Once that's all done it'll be time to give the sills and such underneath a closer look. I think they'll be okay - The car does have a very good layer of underseal on it which I think it the main reason it's not rotted away before now. Hopefully the body won't take much longer before I can start putting it back together... Then it'll be time to fettle the mechanicals. All I'm missing on that front is bushings... I think I've got the rest....:thinking:

miller
20-01-2008, 11:51 PM
hmmmmm nice messing withe lead oxide....thats gonna be one cool motor when its doen. i just love the classic jap cars. Make sure it stays yellow:afro: :afro: :afro: :afro:


Mike

Kieran
21-01-2008, 12:40 AM
Yep, it's staying yellow.:afro:

With a vinyl top.:afro:

And lots of '70s chrome.:afro:

And wing-mounted rear view mirrors.:afro:

And the cool "I can't believe it's not real wood' vinyl-covered dashboard.:afro:

And Original Galant hubcaps and wheel trims!:afro:

It's going to be so very, very :afro: :afro: !!!!!

pitslayer
21-01-2008, 12:44 AM
ive used clarke welders before and in my opinion, waste of time. used a few and couldnt find one decent enough to do body work, so i spent 200 quid on a lincoln my mate was selling cost about 3 or 4k i think it was. not looked back since, will weld through pretty much anything, you can set it right down to do body work aswell..... perfect for cars
ceboras are good welders, and dont buy a snap on welder its just a cebora with snap on stuff written on it making it worth a few more notes
and if you want a really heavy duty welder, get a 3 phase jag welder, on max ive seen one burn through 50mm bit of plate and blow the main electric 3 phase line into a massive workshop...top stuff

but thats just my experiences with them

Mark 4
21-01-2008, 05:52 PM
Pitslayer is right, you get what you pay for.

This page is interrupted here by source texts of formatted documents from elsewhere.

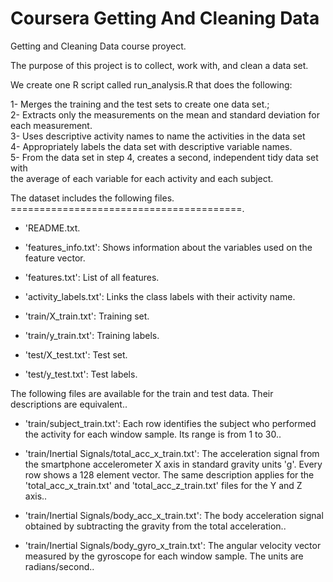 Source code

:Coursera Getting And Cleaning Data 
===============================

Getting and Cleaning Data course proyect.

The purpose of this project is to collect, work with, and clean a data set. <br>

We  create one R script called run_analysis.R that does the following:<br>

1- Merges the training and the test sets to create one data set.;<br>
2- Extracts only the measurements on the mean and standard deviation for each measurement.<br> 
3- Uses descriptive activity names to name the activities in the data set<br>
4- Appropriately labels the data set with descriptive variable names. <br>
5- From the data set in step 4, creates a second, independent tidy data set with <br>
the average of each variable for each activity and each subject.<br>


 

The dataset includes the following files.<br>
========================================.<br>

- 'README.txt.<br>

- 'features_info.txt': Shows information about the variables used on the feature vector.<br>

- 'features.txt': List of all features.<br>

- 'activity_labels.txt': Links the class labels with their activity name.<br>

- 'train/X_train.txt': Training set.<br>

- 'train/y_train.txt': Training labels.<br>

- 'test/X_test.txt': Test set.<br>

- 'test/y_test.txt': Test labels.<br>

The following files are available for the train and test data. Their descriptions are equivalent..<br>

- 'train/subject_train.txt': Each row identifies the subject who performed the activity for each window sample. Its range is from 1 to 30..<br>

- 'train/Inertial Signals/total_acc_x_train.txt': The acceleration signal from the smartphone accelerometer X axis in standard gravity units 'g'. Every row shows a 128 element vector. The same description applies for the 'total_acc_x_train.txt' and 'total_acc_z_train.txt' files for the Y and Z axis..<br>

- 'train/Inertial Signals/body_acc_x_train.txt': The body acceleration signal obtained by subtracting the gravity from the total acceleration..<br>

- 'train/Inertial Signals/body_gyro_x_train.txt': The angular velocity vector measured by the gyroscope for each window sample. The units are radians/second..<br>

I have the same one as Kieran and for the DIY jobs that I do it's fine. Just need to store it well away from cold/damp.

If anyone is interested I am a dealer for Clarke and for paid up club members I will do a good deal.

Cheers
Mark.

Kieran
21-01-2008, 11:17 PM
If anyone is interested I am a dealer for Clarke and for paid up club members I will do a good deal.

Cheers
Mark.

Okay - Can you beat Machine Mart's prices on Clarke's welder consumables? :deal2:

pitslayer
22-01-2008, 01:40 AM
i usually just get given my welding stuff lol

psbarham
22-01-2008, 07:54 AM
If anyone is interested I am a dealer for Clarke and for paid up club members I will do a good deal.


really? i need a new pillar drill, a floor mounted one, with MT2/3, a good price on this would do http://www.machinemart.co.uk/shop/product/details/cdp351f-drill-press

or a very good price on this one

http://www.machinemart.co.uk/shop/product/details/cdp501f-drill-press

Mark 4
22-01-2008, 10:05 AM
Keep posting guys and as soon as we have enough to build a decent order I'll let you know the prices. I get better discounts with bigger orders.